Ich bin davon überzeugt, dass sich die Bürgerinnen und Bürger für ein solches Konzept mit mehr Bürgernähe begeistern könnten.

(Wolfgang Kubicki [FDP]: Mit Sicherheit nicht!)

Allerdings wird das nur klappen, wenn die Politik das Konzept selbst trägt, wenn wir es den Bürgerin

nen und Bürgern erklären, wenn wir gemeinsam den Dialog vor Ort führen.
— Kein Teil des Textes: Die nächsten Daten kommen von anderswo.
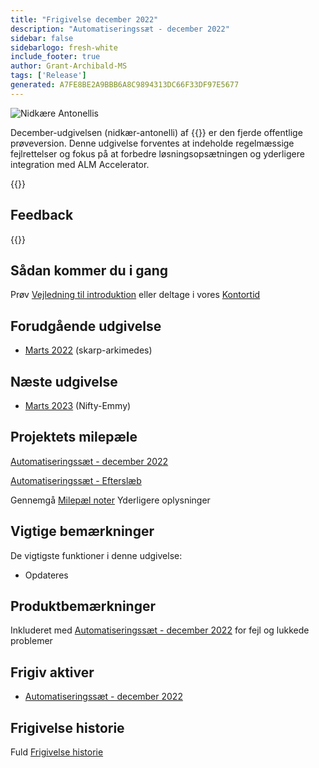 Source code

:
 ```yaml
---
title: "Frigivelse december 2022"
description: "Automatiseringssæt - december 2022"
sidebar: false
sidebarlogo: fresh-white
include_footer: true
author: Grant-Archibald-MS
tags: ['Release']
generated: A7FE8BE2A9BBB6A8C9894313DC66F33DF97E5677
---
```


<div class="optional">

![Nidkære Antonellis](/images/zealous-antonelli.png)

December-udgivelsen (nidkær-antonelli) af {{<product-name>}} er den fjerde offentlige prøveversion. Denne udgivelse forventes at indeholde regelmæssige fejlrettelser og fokus på at forbedre løsningsopsætningen og yderligere integration med ALM Accelerator.

</div>

<div class="optional">

{{<presentationStyles>}}

## Feedback

{{<questions name="/content/da/releases/december-2022.json" completed="Tak, fordi du gav feedback" showNavigationButtons="false" locale="da">}}

</div>

<div class="optional">

## Sådan kommer du i gang

Prøv [Vejledning til introduktion](/da/get-started) eller deltage i vores [Kontortid](/da/office-hours)

## Forudgående udgivelse

- [Marts 2022](/da/releases/november-2022) (skarp-arkimedes)

## Næste udgivelse

- [Marts 2023](/da/releases/january-2023) (Nifty-Emmy)

## Projektets milepæle

[Automatiseringssæt - december 2022](https://github.com/orgs/microsoft/projects/486/views/5)

[Automatiseringssæt - Efterslæb](https://github.com/orgs/microsoft/projects/486/views/1)

Gennemgå [Milepæl noter](/da/releases/milestones) Yderligere oplysninger

## Vigtige bemærkninger

De vigtigste funktioner i denne udgivelse:

- Opdateres

## Produktbemærkninger

Inkluderet med [Automatiseringssæt - december 2022](https://github.com/microsoft/powercat-automation-kit/releases/tag/AutomationKit-December2022) for fejl og lukkede problemer

## Frigiv aktiver

- [Automatiseringssæt - december 2022](https://github.com/microsoft/powercat-automation-kit/releases/tag/AutomationKit-December2022)

## Frigivelse historie

Fuld [Frigivelse historie](/da/releases)

</div>
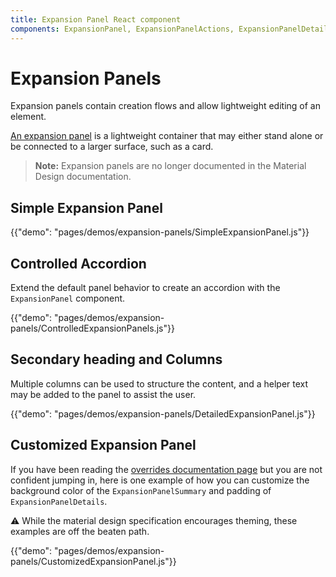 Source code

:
 ```yaml
---
title: Expansion Panel React component
components: ExpansionPanel, ExpansionPanelActions, ExpansionPanelDetails, ExpansionPanelSummary
---
```

# Expansion Panels

<p class="description">Expansion panels contain creation flows and allow lightweight editing of an element.</p>

[An expansion panel](https://material.io/archive/guidelines/components/expansion-panels.html) is a lightweight container that may either stand alone or be connected to a larger surface, such as a card.

> **Note:** Expansion panels are no longer documented in the Material Design documentation.

## Simple Expansion Panel

{{"demo": "pages/demos/expansion-panels/SimpleExpansionPanel.js"}}

## Controlled Accordion

Extend the default panel behavior to create an accordion with the `ExpansionPanel` component.

{{"demo": "pages/demos/expansion-panels/ControlledExpansionPanels.js"}}

## Secondary heading and Columns

Multiple columns can be used to structure the content, and a helper text may be added to the panel to assist the user.

{{"demo": "pages/demos/expansion-panels/DetailedExpansionPanel.js"}}

## Customized Expansion Panel

If you have been reading the [overrides documentation page](/customization/overrides/) but you are not confident jumping in, here is one example of how you can customize the background color of the `ExpansionPanelSummary` and padding of `ExpansionPanelDetails`.

⚠️ While the material design specification encourages theming, these examples are off the beaten path.

{{"demo": "pages/demos/expansion-panels/CustomizedExpansionPanel.js"}} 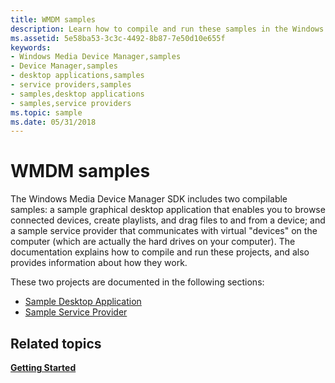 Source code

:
 ```yaml
---
title: WMDM samples
description: Learn how to compile and run these samples in the Windows Media Device Manager SDK, and how the samples work.
ms.assetid: 5e58ba53-3c3c-4492-8b87-7e50d10e655f
keywords:
- Windows Media Device Manager,samples
- Device Manager,samples
- desktop applications,samples
- service providers,samples
- samples,desktop applications
- samples,service providers
ms.topic: sample
ms.date: 05/31/2018
---
```


# WMDM samples

The Windows Media Device Manager SDK includes two compilable samples: a sample graphical desktop application that enables you to browse connected devices, create playlists, and drag files to and from a device; and a sample service provider that communicates with virtual "devices" on the computer (which are actually the hard drives on your computer). The documentation explains how to compile and run these projects, and also provides information about how they work.

These two projects are documented in the following sections:

-   [Sample Desktop Application](sample-desktop-application.md)
-   [Sample Service Provider](sample-service-provider.md)

## Related topics

<dl> <dt>

[**Getting Started**](getting-started.md)
</dt> </dl>

 

 




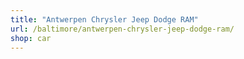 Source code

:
 ```yaml
---
title: "Antwerpen Chrysler Jeep Dodge RAM"
url: /baltimore/antwerpen-chrysler-jeep-dodge-ram/
shop: car
---
```

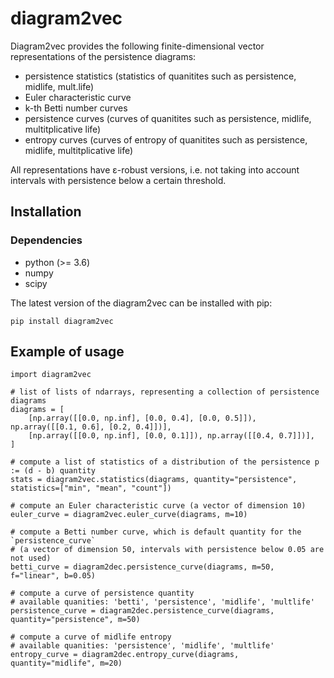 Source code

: # diagram2vec

Diagram2vec provides the following finite-dimensional vector representations of the persistence diagrams:

- persistence statistics (statistics of quanitites such as persistence, midlife, mult.life)
- Euler characteristic curve
- k-th Betti number curves
- persistence curves (curves of quanitites such as persistence, midlife, multitplicative life)
- entropy curves (curves of entropy of quanitites such as persistence, midlife, multitplicative life)

All representations have &epsilon;-robust versions, i.e. not taking into account intervals with persistence below a certain threshold.

## Installation

### Dependencies

- python (>= 3.6)
- numpy
- scipy

The latest version of the diagram2vec can be installed with pip:

```
pip install diagram2vec
```

## Example of usage

```
import diagram2vec

# list of lists of ndarrays, representing a collection of persistence diagrams
diagrams = [
    [np.array([[0.0, np.inf], [0.0, 0.4], [0.0, 0.5]]), np.array([[0.1, 0.6], [0.2, 0.4]])], 
    [np.array([[0.0, np.inf], [0.0, 0.1]]), np.array([[0.4, 0.7]])],
]

# compute a list of statistics of a distribution of the persistence p := (d - b) quantity
stats = diagram2vec.statistics(diagrams, quantity="persistence", statistics=["min", "mean", "count"])

# compute an Euler characteristic curve (a vector of dimension 10)
euler_curve = diagram2vec.euler_curve(diagrams, m=10)

# compute a Betti number curve, which is default quantity for the `persistence_curve`
# (a vector of dimension 50, intervals with persistence below 0.05 are not used)
betti_curve = diagram2dec.persistence_curve(diagrams, m=50, f="linear", b=0.05)

# compute a curve of persistence quantity
# available quanities: 'betti', 'persistence', 'midlife', 'multlife'
persistence_curve = diagram2dec.persistence_curve(diagrams, quantity="persistence", m=50)

# compute a curve of midlife entropy
# available quanities: 'persistence', 'midlife', 'multlife'
entropy_curve = diagram2dec.entropy_curve(diagrams, quantity="midlife", m=20)
```
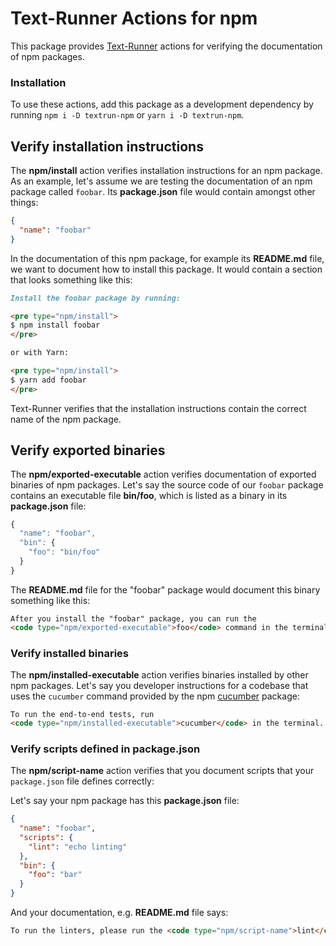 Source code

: # Text-Runner Actions for npm

This package provides [Text-Runner](https://github.com/kevgo/text-runner)
actions for verifying the documentation of npm packages.

### Installation

To use these actions, add this package as a development dependency by running
<code type="npm/install">npm i -D textrun-npm</code> or
<code type="npm/install">yarn i -D textrun-npm</code>.

## Verify installation instructions

The <b type="action/name-full">npm/install</b> action verifies installation
instructions for an npm package. As an example, let's assume we are testing the
documentation of an npm package called `foobar`.
<a type="workspace/new-file">Its **package.json** file would contain amongst
other things:

```json
{
  "name": "foobar"
}
```

</a>

<a type="workspace/new-file">

In the documentation of this npm package, for example its **README.md** file, we
want to document how to install this package. It would contain a section that
looks something like this:

```md
Install the foobar package by running:

<pre type="npm/install">
$ npm install foobar
</pre>

or with Yarn:

<pre type="npm/install">
$ yarn add foobar
</pre>
```

</a>

<a type="extension/run-textrunner">

Text-Runner verifies that the installation instructions contain the correct name
of the npm package.

</a>

## Verify exported binaries

The <b type="action/name-full">npm/exported-executable</b> action verifies
documentation of exported binaries of npm packages. Let's say the source code of
our `foobar` package contains an executable file
<b type="bundled-executable">bin/foo</b>, which is listed as a binary in its
<a type="workspace/new-file">**package.json** file:

```js
{
  "name": "foobar",
  "bin": {
    "foo": "bin/foo"
  }
}
```

</a>

<a type="workspace/additional-file-content">

The **README.md** file for the "foobar" package would document this binary
something like this:

```md
After you install the "foobar" package, you can run the
<code type="npm/exported-executable">foo</code> command in the terminal.
```

<a type="extension/run-textrunner">
</a>

### Verify installed binaries

The <b type="action/name-full">npm/installed-executable</b> action verifies
binaries installed by other npm packages. Let's say you developer instructions
for a codebase that uses the <code type="create-npm-executable">cucumber</code>
command provided by the npm [cucumber](https://www.npmjs.com/package/cucumber)
package:

<a type="extension/runnable-region">

```html
To run the end-to-end tests, run
<code type="npm/installed-executable">cucumber</code> in the terminal.
```

</a>

### Verify scripts defined in package.json

The <b type="action/name-full">npm/script-name</b> action verifies that you document scripts that your `package.json` file defines correctly:

Let's say your npm package has this <a type="workspace/new-file">**package.json** file:

```json
{
  "name": "foobar",
  "scripts": {
    "lint": "echo linting"
  },
  "bin": {
    "foo": "bar"
  }
}
```

</a>

<a type="workspace/additional-file-content">

And your documentation, e.g. **README.md** file says:

```html
To run the linters, please run the <code type="npm/script-name">lint</code> script.
```

</a>

<a type="extension/run-textrunner">

</a>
(Zuruf des Abgeordneten Wolfgang Kubicki [FDP])

Genau das Gegenteil ist aber passiert. CDU und SPD waren von Anfang an planlos und haben die Bürgerinnen und Bürger vor Ort mit ihren Konzepten verwirrt und verschreckt. Erst sollten Dienstleistungscenter geschaffen werden, von denen nicht einmal die Regierung selbst wusste, wie sie funktionieren sollten. Dann sollten Verwaltungsregionen geschaffen werden, eine komplett neue Verwaltungsebene sollte geschaffen werden. Der zusätzlich eingestellte Staatssekretär hat bisher nichts produziert als unbrauchbare Aktenberge. Die Landesregierung hat es nicht geschafft, ein Konzept einer Verwaltungsreform auf den Tisch zu legen, das auf einer brauchbaren Wirtschaftlichkeitsberechnung beruht und damit untermauert ist.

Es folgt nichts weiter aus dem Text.